[Stored data]
┌────────

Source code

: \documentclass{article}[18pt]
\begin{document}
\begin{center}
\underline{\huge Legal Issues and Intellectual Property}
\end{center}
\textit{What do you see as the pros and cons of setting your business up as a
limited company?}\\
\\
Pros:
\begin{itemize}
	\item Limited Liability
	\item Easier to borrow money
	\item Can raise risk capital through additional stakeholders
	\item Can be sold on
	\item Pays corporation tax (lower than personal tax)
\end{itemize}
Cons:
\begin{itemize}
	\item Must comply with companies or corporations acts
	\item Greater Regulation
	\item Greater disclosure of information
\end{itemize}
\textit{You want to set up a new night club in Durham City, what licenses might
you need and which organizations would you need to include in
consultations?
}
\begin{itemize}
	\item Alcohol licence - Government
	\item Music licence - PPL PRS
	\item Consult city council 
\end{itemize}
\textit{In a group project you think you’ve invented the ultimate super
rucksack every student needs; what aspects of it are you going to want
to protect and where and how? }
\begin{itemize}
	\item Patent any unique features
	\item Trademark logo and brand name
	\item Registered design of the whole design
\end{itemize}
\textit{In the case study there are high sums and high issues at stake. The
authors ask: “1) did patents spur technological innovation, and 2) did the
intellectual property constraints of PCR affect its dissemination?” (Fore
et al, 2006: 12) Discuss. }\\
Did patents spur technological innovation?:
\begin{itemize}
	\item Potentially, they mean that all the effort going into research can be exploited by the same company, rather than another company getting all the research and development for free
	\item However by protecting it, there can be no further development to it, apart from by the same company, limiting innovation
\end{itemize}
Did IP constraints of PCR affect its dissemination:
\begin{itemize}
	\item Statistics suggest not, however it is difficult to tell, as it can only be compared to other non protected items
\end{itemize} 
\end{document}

└────────
┌────────

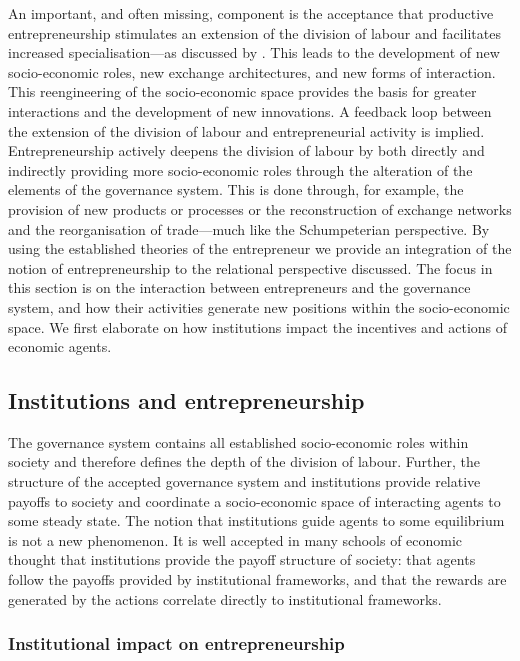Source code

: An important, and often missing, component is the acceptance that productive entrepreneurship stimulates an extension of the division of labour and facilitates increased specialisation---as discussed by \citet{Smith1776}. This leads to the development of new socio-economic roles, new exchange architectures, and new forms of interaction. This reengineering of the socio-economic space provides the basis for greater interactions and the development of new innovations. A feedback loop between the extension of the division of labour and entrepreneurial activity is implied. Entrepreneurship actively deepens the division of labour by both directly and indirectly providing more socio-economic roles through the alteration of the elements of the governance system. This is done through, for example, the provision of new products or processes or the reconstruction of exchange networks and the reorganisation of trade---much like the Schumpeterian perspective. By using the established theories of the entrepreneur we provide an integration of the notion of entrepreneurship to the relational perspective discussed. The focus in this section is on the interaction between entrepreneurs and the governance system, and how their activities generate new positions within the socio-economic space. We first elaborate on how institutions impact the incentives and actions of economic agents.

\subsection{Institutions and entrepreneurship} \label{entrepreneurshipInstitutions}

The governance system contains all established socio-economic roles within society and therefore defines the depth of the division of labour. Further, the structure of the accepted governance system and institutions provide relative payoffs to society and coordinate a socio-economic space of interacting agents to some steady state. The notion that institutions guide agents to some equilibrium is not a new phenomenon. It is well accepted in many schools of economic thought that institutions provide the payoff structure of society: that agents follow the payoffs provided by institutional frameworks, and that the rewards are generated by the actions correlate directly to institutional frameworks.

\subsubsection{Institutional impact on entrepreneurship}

└────────

** Problem to work on **
If the word "than" appears in a line above, copy that line.

** Worked solution **
	\item Pays corporation tax (lower than personal tax)
	\item Potentially, they mean that all the effort going into research can be exploited by the same company, rather than another company getting all the research and development for free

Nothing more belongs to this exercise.